Tío Tigre convino y se llevó a tío Conejo al trompicón.

Tío Conejo iba pensando en el camino: –¡Ay tatica Dios! ¡Ayúdame, a ver cómo me las campaneo para salir se este apuro!

Llegaron a la casilla de tío Conejo y tío Tigre la registró minuciosamente por fuera, y cuando vió que sólo una puerta tenía y que no había otra salida por donde pudiera escabullirse, dejó a tío Conejo entrar y él se echó a la entrada, porque en el interior no cabía.

Convinieron en que tío Conejo pondría las cosas en la puerta para que tío Tigre las tirara del otro lado y las fuera amontonando.

Tío Conejo se puso a hacer que hacía. Al ratito tiró un trapo más sucio que un terrón.

–Allá va el camisón de mi abuela. Si no le sirve, tírelo bien lejos.

Tío Tigre lo cogió con asco y lo tiró bien lejos.

En esto entrecerró los ojos porque hacía mucho sol.

–Allá van las enajuas de mi abuela. Si no le sirven, tírelas bien lejos.

Tío Tigre las cogió y las tiró bien lejos.

–Allá va la petaca de mi abuela. Si no le sirve, tírela bien lejos.
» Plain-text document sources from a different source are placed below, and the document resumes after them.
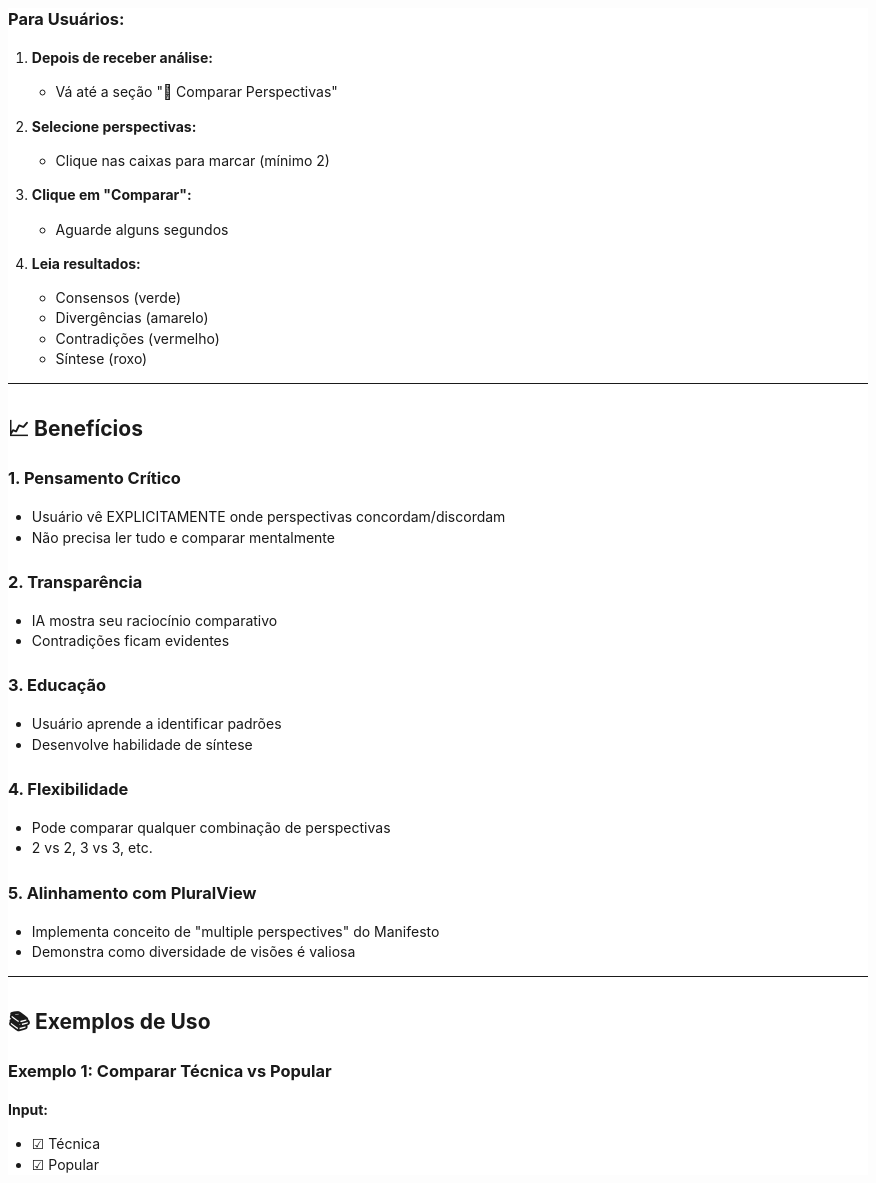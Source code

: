 ### Para Usuários:

1. **Depois de receber análise:**
   - Vá até a seção "🔄 Comparar Perspectivas"

2. **Selecione perspectivas:**
   - Clique nas caixas para marcar (mínimo 2)

3. **Clique em "Comparar":**
   - Aguarde alguns segundos

4. **Leia resultados:**
   - Consensos (verde)
   - Divergências (amarelo)
   - Contradições (vermelho)
   - Síntese (roxo)

---

## 📈 Benefícios

### 1. **Pensamento Crítico**
- Usuário vê EXPLICITAMENTE onde perspectivas concordam/discordam
- Não precisa ler tudo e comparar mentalmente

### 2. **Transparência**
- IA mostra seu raciocínio comparativo
- Contradições ficam evidentes

### 3. **Educação**
- Usuário aprende a identificar padrões
- Desenvolve habilidade de síntese

### 4. **Flexibilidade**
- Pode comparar qualquer combinação de perspectivas
- 2 vs 2, 3 vs 3, etc.

### 5. **Alinhamento com PluralView**
- Implementa conceito de "multiple perspectives" do Manifesto
- Demonstra como diversidade de visões é valiosa

---

## 📚 Exemplos de Uso

### Exemplo 1: Comparar Técnica vs Popular

**Input:**
- ☑ Técnica
- ☑ Popular
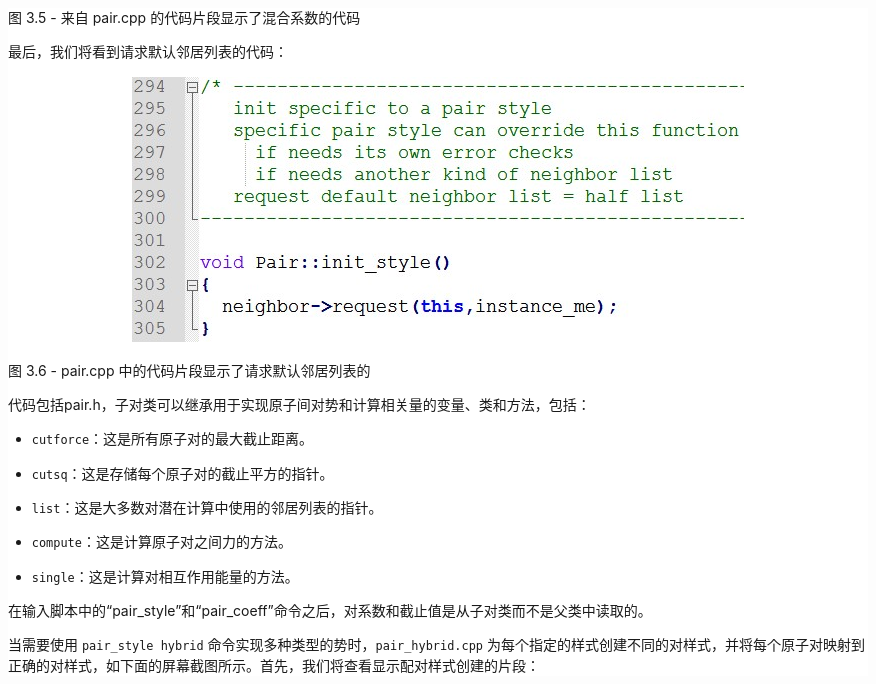 图 3.5 - 来自 pair.cpp 的代码片段显示了混合系数的代码

最后，我们将看到请求默认邻居列表的代码：

<div align=center> 
<img src=./ch03/fig3_6.jpg> 
</div>

图 3.6 - pair.cpp 中的代码片段显示了请求默认邻居列表的

代码包括pair.h，子对类可以继承用于实现原子间对势和计算相关量的变量、类和方法，包括：

- `cutforce`：这是所有原子对的最大截止距离。

- `cutsq`：这是存储每个原子对的截止平方的指针。

- `list`：这是大多数对潜在计算中使用的邻居列表的指针。

- `compute`：这是计算原子对之间力的方法。

- `single`：这是计算对相互作用能量的方法。

在输入脚本中的“pair_style”和“pair_coeff”命令之后，对系数和截止值是从子对类而不是父类中读取的。

当需要使用 `pair_style hybrid` 命令实现多种类型的势时，`pair_hybrid.cpp` 为每个指定的样式创建不同的对样式，并将每个原子对映射到正确的对样式，如下面的屏幕截图所示。首先，我们将查看显示配对样式创建的片段：

<div align=center> 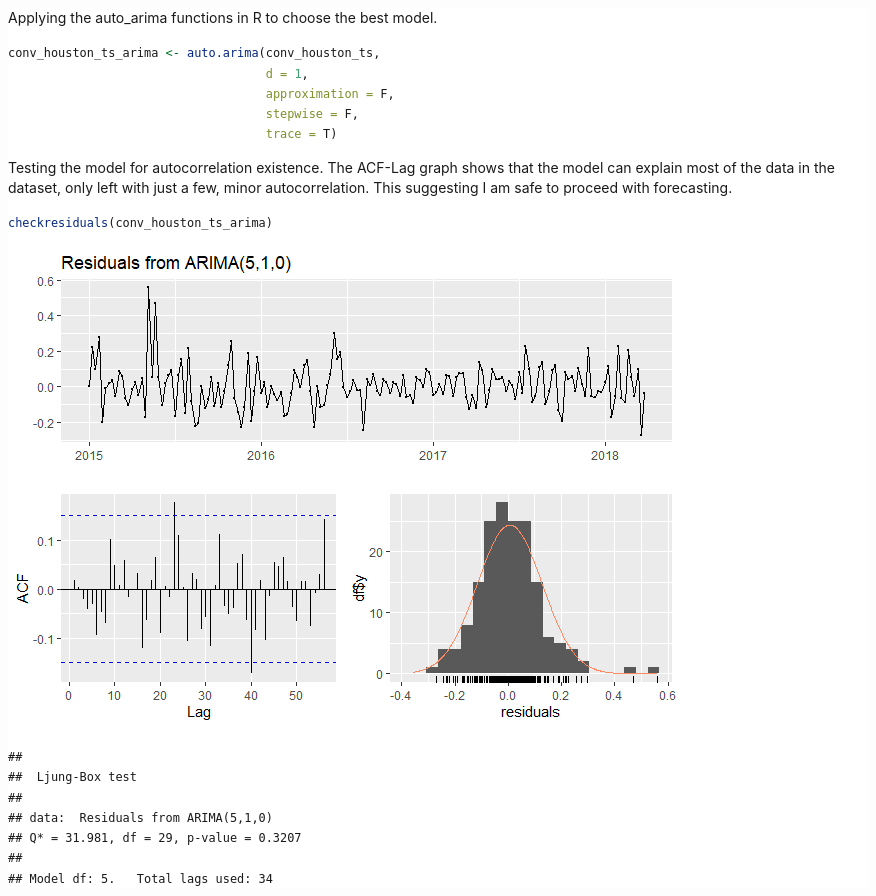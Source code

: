 Applying the auto\_arima functions in R to choose the best model.

``` r
conv_houston_ts_arima <- auto.arima(conv_houston_ts,
                                    d = 1,
                                    approximation = F,
                                    stepwise = F,
                                    trace = T)
```

Testing the model for autocorrelation existence. The ACF-Lag graph shows
that the model can explain most of the data in the dataset, only left
with just a few, minor autocorrelation. This suggesting I am safe to
proceed with forecasting.

``` r
checkresiduals(conv_houston_ts_arima)
```

![](avocado_files/figure-gfm/unnamed-chunk-58-1.png)

    ## 
    ##  Ljung-Box test
    ## 
    ## data:  Residuals from ARIMA(5,1,0)
    ## Q* = 31.981, df = 29, p-value = 0.3207
    ## 
    ## Model df: 5.   Total lags used: 34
Tío Tigre la tiró bien lejos.

Tío Conejo se echó por el suelo y sacando las orejas, gritó: –Allá van los caites de mi abuela.

Si no le sirven, tírelos bien lejos.

Tío Tigre sin fijarse los agarró y tiró lo que era, lejos.

Cuando oyó tío Tigre fue que le gritaron de un montazal:

–Adiós, tío Tigre… y que le aproveche… Volvió la cabeza tío Tigre y ¡Va viendo! los caites de la abuela que se las caiteaban por entre un potrero.